ES lalu mempengaruhi tersangka SS dengan cara mengirim analisa yang dibuat oleh pihak manufaktur, sehingga tersangka ES menginstruksikan tim pengadaan untuk berpedoman kepada analisa yang dibuatnya sehingga memilih Bombardier CRJ-1000 dan ATR 72-600.
Kemudian setelah proses pengadaan pesawat Bombardier CRJ-1000 dan ATR 72-600 itu terjadi, SS berperan sebagai perantara dalam memberikan komisi dari pihak manufaktur kepada tersangka ES.
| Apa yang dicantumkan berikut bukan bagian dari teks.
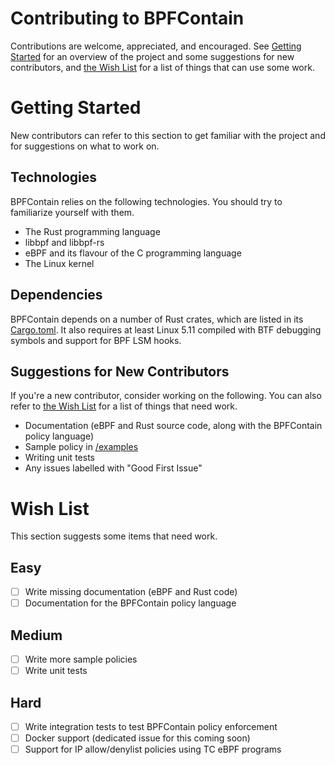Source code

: # Contributing to BPFContain

Contributions are welcome, appreciated, and encouraged. See [Getting Started](#getting-started) for an overview of the project and some suggestions for new contributors, and [the Wish List](#wish-list) for a list of things that can use some work.

# Getting Started

New contributors can refer to this section to get familiar with the project and for suggestions on what to work on.

## Technologies

BPFContain relies on the following technologies. You should try to familiarize yourself with them.

- The Rust programming language
- libbpf and libbpf-rs
- eBPF and its flavour of the C programming language
- The Linux kernel

## Dependencies

BPFContain depends on a number of Rust crates, which are listed in its [Cargo.toml](Cargo.toml). It also requires at least Linux 5.11 compiled with BTF debugging symbols and support for BPF LSM hooks.

## Suggestions for New Contributors

If you're a new contributor, consider working on the following. You can also refer to [the Wish List](#wish-list) for a list of things that need work.

- Documentation (eBPF and Rust source code, along with the BPFContain policy language)
- Sample policy in [/examples](examples)
- Writing unit tests
- Any issues labelled with "Good First Issue"

# Wish List

This section suggests some items that need work.

## Easy

- [ ] Write missing documentation (eBPF and Rust code)
- [ ] Documentation for the BPFContain policy language

## Medium

- [ ] Write more sample policies
- [ ] Write unit tests

## Hard

- [ ] Write integration tests to test BPFContain policy enforcement
- [ ] Docker support (dedicated issue for this coming soon)
- [ ] Support for IP allow/denylist policies using TC eBPF programs
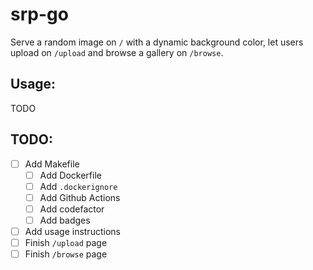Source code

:# srp-go

Serve a random image on `/` with a dynamic background color, let users upload on `/upload` and browse a gallery on `/browse`.

## Usage:

TODO

## TODO:

- [ ] Add Makefile
  - [ ] Add Dockerfile
  - [ ] Add `.dockerignore`
  - [ ] Add Github Actions
  - [ ] Add codefactor
  - [ ] Add badges
- [ ] Add usage instructions
- [ ] Finish `/upload` page
- [ ] Finish `/browse` page
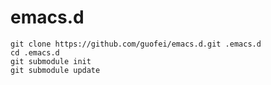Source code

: emacs.d
=======

    git clone https://github.com/guofei/emacs.d.git .emacs.d
    cd .emacs.d
    git submodule init
    git submodule update
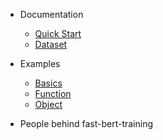 - Documentation
    - [Quick Start](/README.md)
    - [Dataset](/Dataset/README.md)
    
- Examples
    - [Basics](/Python/base.md)
    - [Function](/Python/func.md)
    - [Object](/Python/object.md)

- People behind fast-bert-training



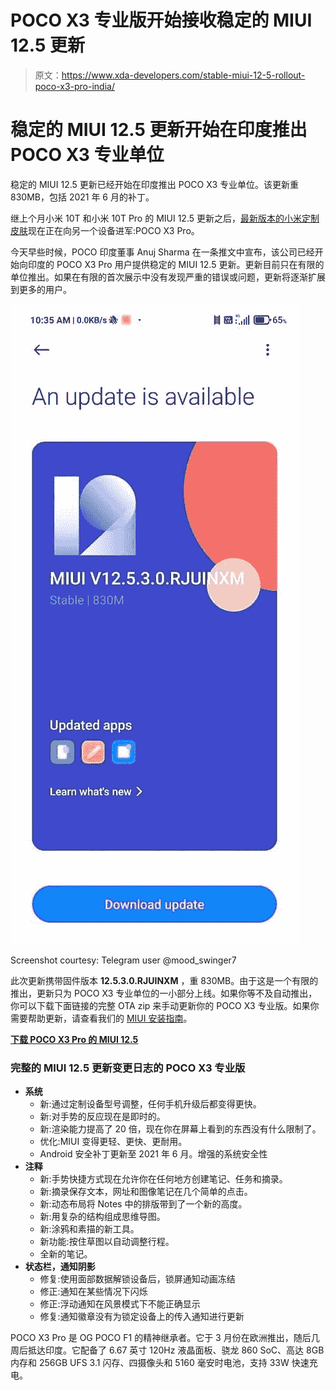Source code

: # POCO X3 专业版开始接收稳定的 MIUI 12.5 更新

> 原文：<https://www.xda-developers.com/stable-miui-12-5-rollout-poco-x3-pro-india/>

# 稳定的 MIUI 12.5 更新开始在印度推出 POCO X3 专业单位

稳定的 MIUI 12.5 更新已经开始在印度推出 POCO X3 专业单位。该更新重 830MB，包括 2021 年 6 月的补丁。

继上个月小米 10T 和小米 10T Pro 的 MIUI 12.5 更新之后，[最新版本的小米定制皮肤](https://www.xda-developers.com/xiaomi-announces-miui-12-5-mi-redmi-smartphones/)现在正在向另一个设备进军:POCO X3 Pro。

今天早些时候，POCO 印度董事 Anuj Sharma 在一条推文中宣布，该公司已经开始向印度的 POCO X3 Pro 用户提供稳定的 MIUI 12.5 更新。更新目前只在有限的单位推出。如果在有限的首次展示中没有发现严重的错误或问题，更新将逐渐扩展到更多的用户。

 <picture>![MIUI 12.5 update prompt on POCO X3 Pro](img/7f0594a81f78ec997ecb9f08c48d2a1d.png)</picture> 

Screenshot courtesy: Telegram user @mood_swinger7

此次更新携带固件版本 **12.5.3.0.RJUINXM** ，重 830MB。由于这是一个有限的推出，更新只为 POCO X3 专业单位的一小部分上线。如果你等不及自动推出，你可以下载下面链接的完整 OTA zip 来手动更新你的 POCO X3 专业版。如果你需要帮助更新，请查看我们的 [MIUI 安装指南](https://www.xda-developers.com/how-to-install-stock-official-miui-android-update-xiaomi-mi-redmi-smartphones/)。

**[下载 POCO X3 Pro 的 MIUI 12.5](https://bigota.d.miui.com/V12.5.3.0.RJUINXM/miui_VAYUINGlobal_V12.5.3.0.RJUINXM_eec8e9ea1a_11.0.zip)**

### 完整的 MIUI 12.5 更新变更日志的 POCO X3 专业版

*   **系统**
    *   新:通过定制设备型号调整，任何手机升级后都变得更快。
    *   新:对手势的反应现在是即时的。
    *   新:渲染能力提高了 20 倍，现在你在屏幕上看到的东西没有什么限制了。
    *   优化:MIUI 变得更轻、更快、更耐用。
    *   Android 安全补丁更新至 2021 年 6 月。增强的系统安全性
*   **注释**
    *   新:手势快捷方式现在允许你在任何地方创建笔记、任务和摘录。
    *   新:摘录保存文本，网址和图像笔记在几个简单的点击。
    *   新:动态布局将 Notes 中的排版带到了一个新的高度。
    *   新:用复杂的结构组成思维导图。
    *   新:涂鸦和素描的新工具。
    *   新功能:按住草图以自动调整行程。
    *   全新的笔记。
*   **状态栏，通知阴影**
    *   修复:使用面部数据解锁设备后，锁屏通知动画冻结
    *   修正:通知在某些情况下闪烁
    *   修正:浮动通知在风景模式下不能正确显示
    *   修复:通知徽章没有为锁定设备上的传入通知进行更新

POCO X3 Pro 是 OG POCO F1 的精神继承者。它于 3 月份在欧洲推出，随后几周后抵达印度。它配备了 6.67 英寸 120Hz 液晶面板、骁龙 860 SoC、高达 8GB 内存和 256GB UFS 3.1 闪存、四摄像头和 5160 毫安时电池，支持 33W 快速充电。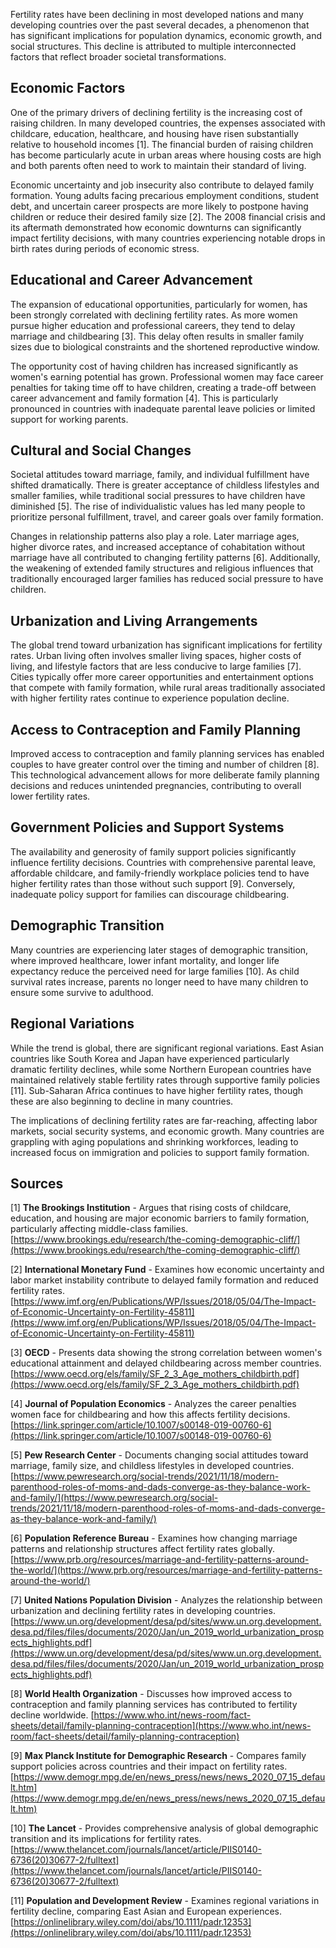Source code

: Fertility rates have been declining in most developed nations and many developing countries over the past several decades, a phenomenon that has significant implications for population dynamics, economic growth, and social structures. This decline is attributed to multiple interconnected factors that reflect broader societal transformations.

## Economic Factors

One of the primary drivers of declining fertility is the increasing cost of raising children. In many developed countries, the expenses associated with childcare, education, healthcare, and housing have risen substantially relative to household incomes [1]. The financial burden of raising children has become particularly acute in urban areas where housing costs are high and both parents often need to work to maintain their standard of living.

Economic uncertainty and job insecurity also contribute to delayed family formation. Young adults facing precarious employment conditions, student debt, and uncertain career prospects are more likely to postpone having children or reduce their desired family size [2]. The 2008 financial crisis and its aftermath demonstrated how economic downturns can significantly impact fertility decisions, with many countries experiencing notable drops in birth rates during periods of economic stress.

## Educational and Career Advancement

The expansion of educational opportunities, particularly for women, has been strongly correlated with declining fertility rates. As more women pursue higher education and professional careers, they tend to delay marriage and childbearing [3]. This delay often results in smaller family sizes due to biological constraints and the shortened reproductive window.

The opportunity cost of having children has increased significantly as women's earning potential has grown. Professional women may face career penalties for taking time off to have children, creating a trade-off between career advancement and family formation [4]. This is particularly pronounced in countries with inadequate parental leave policies or limited support for working parents.

## Cultural and Social Changes

Societal attitudes toward marriage, family, and individual fulfillment have shifted dramatically. There is greater acceptance of childless lifestyles and smaller families, while traditional social pressures to have children have diminished [5]. The rise of individualistic values has led many people to prioritize personal fulfillment, travel, and career goals over family formation.

Changes in relationship patterns also play a role. Later marriage ages, higher divorce rates, and increased acceptance of cohabitation without marriage have all contributed to changing fertility patterns [6]. Additionally, the weakening of extended family structures and religious influences that traditionally encouraged larger families has reduced social pressure to have children.

## Urbanization and Living Arrangements

The global trend toward urbanization has significant implications for fertility rates. Urban living often involves smaller living spaces, higher costs of living, and lifestyle factors that are less conducive to large families [7]. Cities typically offer more career opportunities and entertainment options that compete with family formation, while rural areas traditionally associated with higher fertility rates continue to experience population decline.

## Access to Contraception and Family Planning

Improved access to contraception and family planning services has enabled couples to have greater control over the timing and number of children [8]. This technological advancement allows for more deliberate family planning decisions and reduces unintended pregnancies, contributing to overall lower fertility rates.

## Government Policies and Support Systems

The availability and generosity of family support policies significantly influence fertility decisions. Countries with comprehensive parental leave, affordable childcare, and family-friendly workplace policies tend to have higher fertility rates than those without such support [9]. Conversely, inadequate policy support for families can discourage childbearing.

## Demographic Transition

Many countries are experiencing later stages of demographic transition, where improved healthcare, lower infant mortality, and longer life expectancy reduce the perceived need for large families [10]. As child survival rates increase, parents no longer need to have many children to ensure some survive to adulthood.

## Regional Variations

While the trend is global, there are significant regional variations. East Asian countries like South Korea and Japan have experienced particularly dramatic fertility declines, while some Northern European countries have maintained relatively stable fertility rates through supportive family policies [11]. Sub-Saharan Africa continues to have higher fertility rates, though these are also beginning to decline in many countries.

The implications of declining fertility rates are far-reaching, affecting labor markets, social security systems, and economic growth. Many countries are grappling with aging populations and shrinking workforces, leading to increased focus on immigration and policies to support family formation.

## Sources

[1] **The Brookings Institution** - Argues that rising costs of childcare, education, and housing are major economic barriers to family formation, particularly affecting middle-class families. 
[https://www.brookings.edu/research/the-coming-demographic-cliff/](https://www.brookings.edu/research/the-coming-demographic-cliff/)

[2] **International Monetary Fund** - Examines how economic uncertainty and labor market instability contribute to delayed family formation and reduced fertility rates.
[https://www.imf.org/en/Publications/WP/Issues/2018/05/04/The-Impact-of-Economic-Uncertainty-on-Fertility-45811](https://www.imf.org/en/Publications/WP/Issues/2018/05/04/The-Impact-of-Economic-Uncertainty-on-Fertility-45811)

[3] **OECD** - Presents data showing the strong correlation between women's educational attainment and delayed childbearing across member countries.
[https://www.oecd.org/els/family/SF_2_3_Age_mothers_childbirth.pdf](https://www.oecd.org/els/family/SF_2_3_Age_mothers_childbirth.pdf)

[4] **Journal of Population Economics** - Analyzes the career penalties women face for childbearing and how this affects fertility decisions.
[https://link.springer.com/article/10.1007/s00148-019-00760-6](https://link.springer.com/article/10.1007/s00148-019-00760-6)

[5] **Pew Research Center** - Documents changing social attitudes toward marriage, family size, and childless lifestyles in developed countries.
[https://www.pewresearch.org/social-trends/2021/11/18/modern-parenthood-roles-of-moms-and-dads-converge-as-they-balance-work-and-family/](https://www.pewresearch.org/social-trends/2021/11/18/modern-parenthood-roles-of-moms-and-dads-converge-as-they-balance-work-and-family/)

[6] **Population Reference Bureau** - Examines how changing marriage patterns and relationship structures affect fertility rates globally.
[https://www.prb.org/resources/marriage-and-fertility-patterns-around-the-world/](https://www.prb.org/resources/marriage-and-fertility-patterns-around-the-world/)

[7] **United Nations Population Division** - Analyzes the relationship between urbanization and declining fertility rates in developing countries.
[https://www.un.org/development/desa/pd/sites/www.un.org.development.desa.pd/files/files/documents/2020/Jan/un_2019_world_urbanization_prospects_highlights.pdf](https://www.un.org/development/desa/pd/sites/www.un.org.development.desa.pd/files/files/documents/2020/Jan/un_2019_world_urbanization_prospects_highlights.pdf)

[8] **World Health Organization** - Discusses how improved access to contraception and family planning services has contributed to fertility decline worldwide.
[https://www.who.int/news-room/fact-sheets/detail/family-planning-contraception](https://www.who.int/news-room/fact-sheets/detail/family-planning-contraception)

[9] **Max Planck Institute for Demographic Research** - Compares family support policies across countries and their impact on fertility rates.
[https://www.demogr.mpg.de/en/news_press/news/news_2020_07_15_default.htm](https://www.demogr.mpg.de/en/news_press/news/news_2020_07_15_default.htm)

[10] **The Lancet** - Provides comprehensive analysis of global demographic transition and its implications for fertility rates.
[https://www.thelancet.com/journals/lancet/article/PIIS0140-6736(20)30677-2/fulltext](https://www.thelancet.com/journals/lancet/article/PIIS0140-6736(20)30677-2/fulltext)

[11] **Population and Development Review** - Examines regional variations in fertility decline, comparing East Asian and European experiences.
[https://onlinelibrary.wiley.com/doi/abs/10.1111/padr.12353](https://onlinelibrary.wiley.com/doi/abs/10.1111/padr.12353)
Kasus yang membelit CEO terbaik se Asia Pasifik pada 2014 ini bukanlah yang pertama kalinya, pada 19 Januari 2017, Komisi Pemberantasan Korupsi (KPK) menetapkan Emirsyah Satar sebagai tersangka kasus suap saat menjabat sebagai Direktur Utama Garuda Indonesia.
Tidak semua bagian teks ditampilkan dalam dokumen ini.